Merging two databases. With different dates. Best method?

Sierk Bulens

Join Date: Jan 2019

Posts: 2
#1

Merging two databases. With different dates. Best method?

30 Jan 2019, 07:03

Dear members,

These days I am working on my (master) thesis and I am working with Stata in order to process the data for my thesis. I have not yet used it before so I am learning while doing. I learned a lot but now I am stuck. I am writing about convertible bonds. I have one dataset which contains (amongst other things) different dates of issuing. For example 29-01-2004 a bond issue of Company A. Another bond issue on the 20^th of July of Company A and different dates for Company B. Then, I have another dataset which contains monthly dates of the amount of shares sold short. This is monthly data so usually on the 15^th of every month. I am interested in the amount of shares short(var: nshort~t )during, before and after the period of the issue. Now I need to compare different information from database2(every month data) with database 1. I can’t merge these two files apparently. I tried merge pairwise but I will get a strange datafile. Is there someone who could help me? I have converted all the variables already into strings.

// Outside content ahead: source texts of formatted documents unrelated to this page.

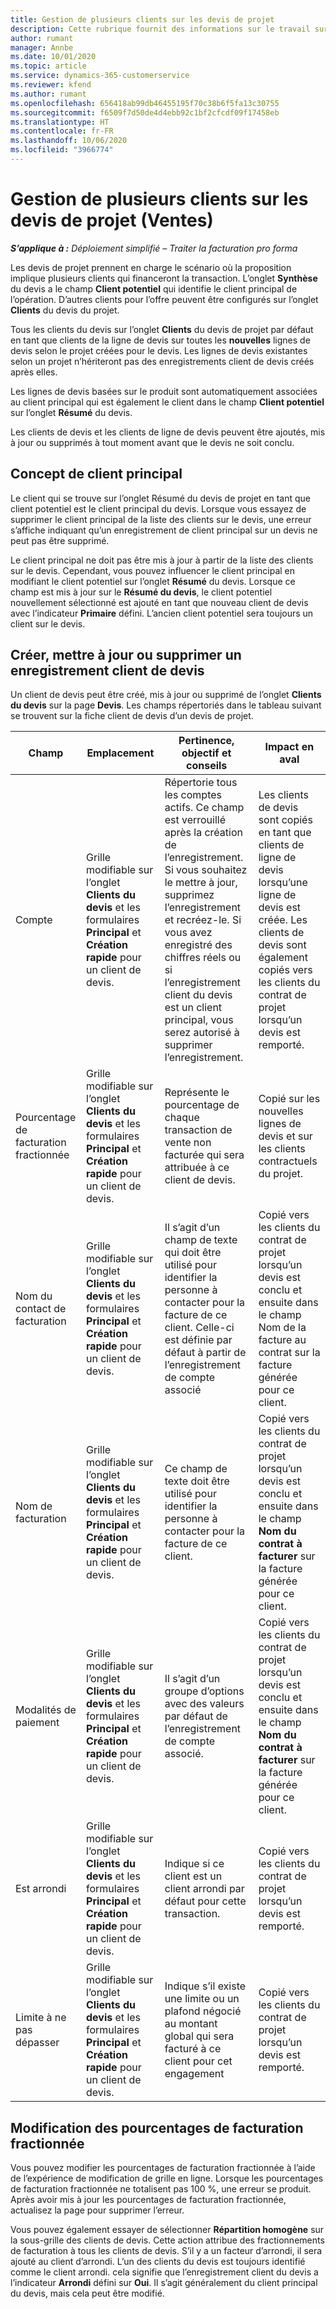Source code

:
 ```yaml
---
title: Gestion de plusieurs clients sur les devis de projet
description: Cette rubrique fournit des informations sur le travail sur les devis avec plusieurs clients qui financeront le projet. (Sales)
author: rumant
manager: Annbe
ms.date: 10/01/2020
ms.topic: article
ms.service: dynamics-365-customerservice
ms.reviewer: kfend
ms.author: rumant
ms.openlocfilehash: 656418ab99db46455195f70c38b6f5fa13c30755
ms.sourcegitcommit: f6509f7d50de4d4ebb92c1bf2cfcdf09f17458eb
ms.translationtype: HT
ms.contentlocale: fr-FR
ms.lasthandoff: 10/06/2020
ms.locfileid: "3966774"
---
```

# <a name="managing-multiple-customers-on-project-quotes-sales"></a>Gestion de plusieurs clients sur les devis de projet (Ventes)

_**S’applique à :** Déploiement simplifié – Traiter la facturation pro forma_

Les devis de projet prennent en charge le scénario où la proposition implique plusieurs clients qui financeront la transaction. L’onglet **Synthèse** du devis a le champ **Client potentiel** qui identifie le client principal de l’opération. D’autres clients pour l’offre peuvent être configurés sur l’onglet **Clients** du devis du projet.

Tous les clients du devis sur l’onglet **Clients** du devis de projet par défaut en tant que clients de la ligne de devis sur toutes les **nouvelles** lignes de devis selon le projet créées pour le devis. Les lignes de devis existantes selon un projet n’hériteront pas des enregistrements client de devis créés après elles.

Les lignes de devis basées sur le produit sont automatiquement associées au client principal qui est également le client dans le champ **Client potentiel** sur l’onglet **Résumé** du devis.

Les clients de devis et les clients de ligne de devis peuvent être ajoutés, mis à jour ou supprimés à tout moment avant que le devis ne soit conclu.

## <a name="concept-of-a-primary-customer"></a>Concept de client principal

Le client qui se trouve sur l’onglet Résumé du devis de projet en tant que client potentiel est le client principal du devis. Lorsque vous essayez de supprimer le client principal de la liste des clients sur le devis, une erreur s’affiche indiquant qu’un enregistrement de client principal sur un devis ne peut pas être supprimé.

Le client principal ne doit pas être mis à jour à partir de la liste des clients sur le devis. Cependant, vous pouvez influencer le client principal en modifiant le client potentiel sur l’onglet **Résumé** du devis. Lorsque ce champ est mis à jour sur le **Résumé du devis**, le client potentiel nouvellement sélectionné est ajouté en tant que nouveau client de devis avec l’indicateur **Primaire** défini. L’ancien client potentiel sera toujours un client sur le devis.

## <a name="create-update-or-delete-a-quote-customer-record"></a>Créer, mettre à jour ou supprimer un enregistrement client de devis

Un client de devis peut être créé, mis à jour ou supprimé de l’onglet **Clients du devis** sur la page **Devis**. Les champs répertoriés dans le tableau suivant se trouvent sur la fiche client de devis d’un devis de projet.

| **Champ** | **Emplacement** | **Pertinence, objectif et conseils** | **Impact en aval** |
| --- | --- | --- | --- |
| Compte | Grille modifiable sur l’onglet **Clients du devis** et les formulaires **Principal** et **Création rapide** pour un client de devis. | Répertorie tous les comptes actifs. Ce champ est verrouillé après la création de l’enregistrement. Si vous souhaitez le mettre à jour, supprimez l’enregistrement et recréez-le. Si vous avez enregistré des chiffres réels ou si l’enregistrement client du devis est un client principal, vous serez autorisé à supprimer l’enregistrement. | Les clients de devis sont copiés en tant que clients de ligne de devis lorsqu’une ligne de devis est créée. Les clients de devis sont également copiés vers les clients du contrat de projet lorsqu’un devis est remporté. |
| Pourcentage de facturation fractionnée | Grille modifiable sur l’onglet **Clients du devis** et les formulaires **Principal** et **Création rapide** pour un client de devis. | Représente le pourcentage de chaque transaction de vente non facturée qui sera attribuée à ce client de devis. | Copié sur les nouvelles lignes de devis et sur les clients contractuels du projet. |
| Nom du contact de facturation | Grille modifiable sur l’onglet **Clients du devis** et les formulaires **Principal** et **Création rapide** pour un client de devis. | Il s’agit d’un champ de texte qui doit être utilisé pour identifier la personne à contacter pour la facture de ce client. Celle-ci est définie par défaut à partir de l’enregistrement de compte associé | Copié vers les clients du contrat de projet lorsqu’un devis est conclu et ensuite dans le champ Nom de la facture au contrat sur la facture générée pour ce client. |
| Nom de facturation | Grille modifiable sur l’onglet **Clients du devis** et les formulaires **Principal** et **Création rapide** pour un client de devis. | Ce champ de texte doit être utilisé pour identifier la personne à contacter pour la facture de ce client. | Copié vers les clients du contrat de projet lorsqu’un devis est conclu et ensuite dans le champ **Nom du contrat à facturer** sur la facture générée pour ce client. |
| Modalités de paiement | Grille modifiable sur l’onglet **Clients du devis** et les formulaires **Principal** et **Création rapide** pour un client de devis. | Il s’agit d’un groupe d’options avec des valeurs par défaut de l’enregistrement de compte associé. | Copié vers les clients du contrat de projet lorsqu’un devis est conclu et ensuite dans le champ **Nom du contrat à facturer** sur la facture générée pour ce client. |
| Est arrondi | Grille modifiable sur l’onglet **Clients du devis** et les formulaires **Principal** et **Création rapide** pour un client de devis. | Indique si ce client est un client arrondi par défaut pour cette transaction. | Copié vers les clients du contrat de projet lorsqu’un devis est remporté. |
| Limite à ne pas dépasser | Grille modifiable sur l’onglet **Clients du devis** et les formulaires **Principal** et **Création rapide** pour un client de devis. | Indique s’il existe une limite ou un plafond négocié au montant global qui sera facturé à ce client pour cet engagement | Copié vers les clients du contrat de projet lorsqu’un devis est remporté. |

## <a name="editing-billing-split-percentages"></a>Modification des pourcentages de facturation fractionnée

Vous pouvez modifier les pourcentages de facturation fractionnée à l’aide de l’expérience de modification de grille en ligne. Lorsque les pourcentages de facturation fractionnée ne totalisent pas 100 %, une erreur se produit. Après avoir mis à jour les pourcentages de facturation fractionnée, actualisez la page pour supprimer l’erreur.

Vous pouvez également essayer de sélectionner **Répartition homogène** sur la sous-grille des clients de devis. Cette action attribue des fractionnements de facturation à tous les clients de devis. S’il y a un facteur d’arrondi, il sera ajouté au client d’arrondi. L’un des clients du devis est toujours identifié comme le client arrondi. cela signifie que l’enregistrement client du devis a l’indicateur **Arrondi** défini sur **Oui**. Il s’agit généralement du client principal du devis, mais cela peut être modifié.
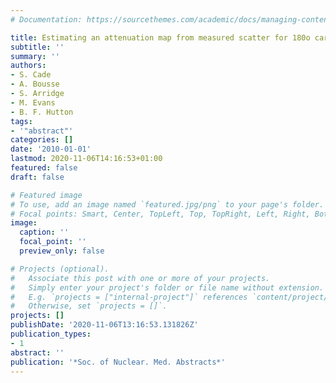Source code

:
 ```yaml
---
# Documentation: https://sourcethemes.com/academic/docs/managing-content/

title: Estimating an attenuation map from measured scatter for 180o cardiac SPECT
subtitle: ''
summary: ''
authors:
- S. Cade
- A. Bousse
- S. Arridge
- M. Evans
- B. F. Hutton
tags:
- '"abstract"'
categories: []
date: '2010-01-01'
lastmod: 2020-11-06T14:16:53+01:00
featured: false
draft: false

# Featured image
# To use, add an image named `featured.jpg/png` to your page's folder.
# Focal points: Smart, Center, TopLeft, Top, TopRight, Left, Right, BottomLeft, Bottom, BottomRight.
image:
  caption: ''
  focal_point: ''
  preview_only: false

# Projects (optional).
#   Associate this post with one or more of your projects.
#   Simply enter your project's folder or file name without extension.
#   E.g. `projects = ["internal-project"]` references `content/project/deep-learning/index.md`.
#   Otherwise, set `projects = []`.
projects: []
publishDate: '2020-11-06T13:16:53.131826Z'
publication_types:
- 1
abstract: ''
publication: '*Soc. of Nuclear. Med. Abstracts*'
---
```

IssuerP is the identification number.
New_offering date is time, days from the year 1960 I believe.
Database 1 output(1/10)

| issuer~p new_of~d new_sha~g cusip_name indust~p in_ban~y sic_code |
|-----------------------------------------------------------------------------------------------|
1. | 000361 16099 32046000 AAR CORP 1 N 3720 |
2. | 000361 16272 37720000 AAR CORP 1 N 3720 |
3. | 000361 16827 36349000 AAR CORP 1 N 3720 |
4. | 000361 16922 39940227 AAR CORP 1 N 3720 |
5. | 000361 17567 37917936 AAR CORP 1 N 3720 |
|-----------------------------------------------------------------------------------------------|
6. | 000361 17567 40283131 AAR CORP 1 N 3720 |
7. | 000361 19071 40167070 AAR CORP 1 N 3720 |
8. | 000361 19071 40167070 AAR CORP 1 N 3720 |
9. | 000361 19403 39694849 AAR CORP 1 N 3720 |
10. | 000886 15855 801000000 ADC TELECOMMUNICATIONS INC 1 N 3661 |
+-----------------------------------------------------------------------------------------------+

Database 2
+-----------------------------------------------------------------+
| nshort~t nsplit~e tic cusip sic issuer~p ntime |
|-----------------------------------------------------------------|
1. | 518299 14640 AIR 000361105 5080 000361 14623 |
2. | 438542 14669 AIR 000361105 5080 000361 14655 |
3. | 438412 14700 AIR 000361105 5080 000361 14684 |
4. | 386472 14730 AIR 000361105 5080 000361 14714 |
5. | 363889 14761 AIR 000361105 5080 000361 14745 |
|-----------------------------------------------------------------|
6. | 452221 14791 AIR 000361105 5080 000361 14776 |
7. | 492179 14822 AIR 000361105 5080 000361 14805 |
8. | 506868 14853 AIR 000361105 5080 000361 14837 |
9. | 436580 14883 AIR 000361105 5080 000361 14868 |
10. | 660439 14914 AIR 000361105 5080 000361 14896 |

I have come to a datafile which I can probably work with but I am not sure how because the first date relates to the issue of the convertible and the datadate variable relates to the short interest date(database2). The short interests dates are given every month. Usually around middle of the month.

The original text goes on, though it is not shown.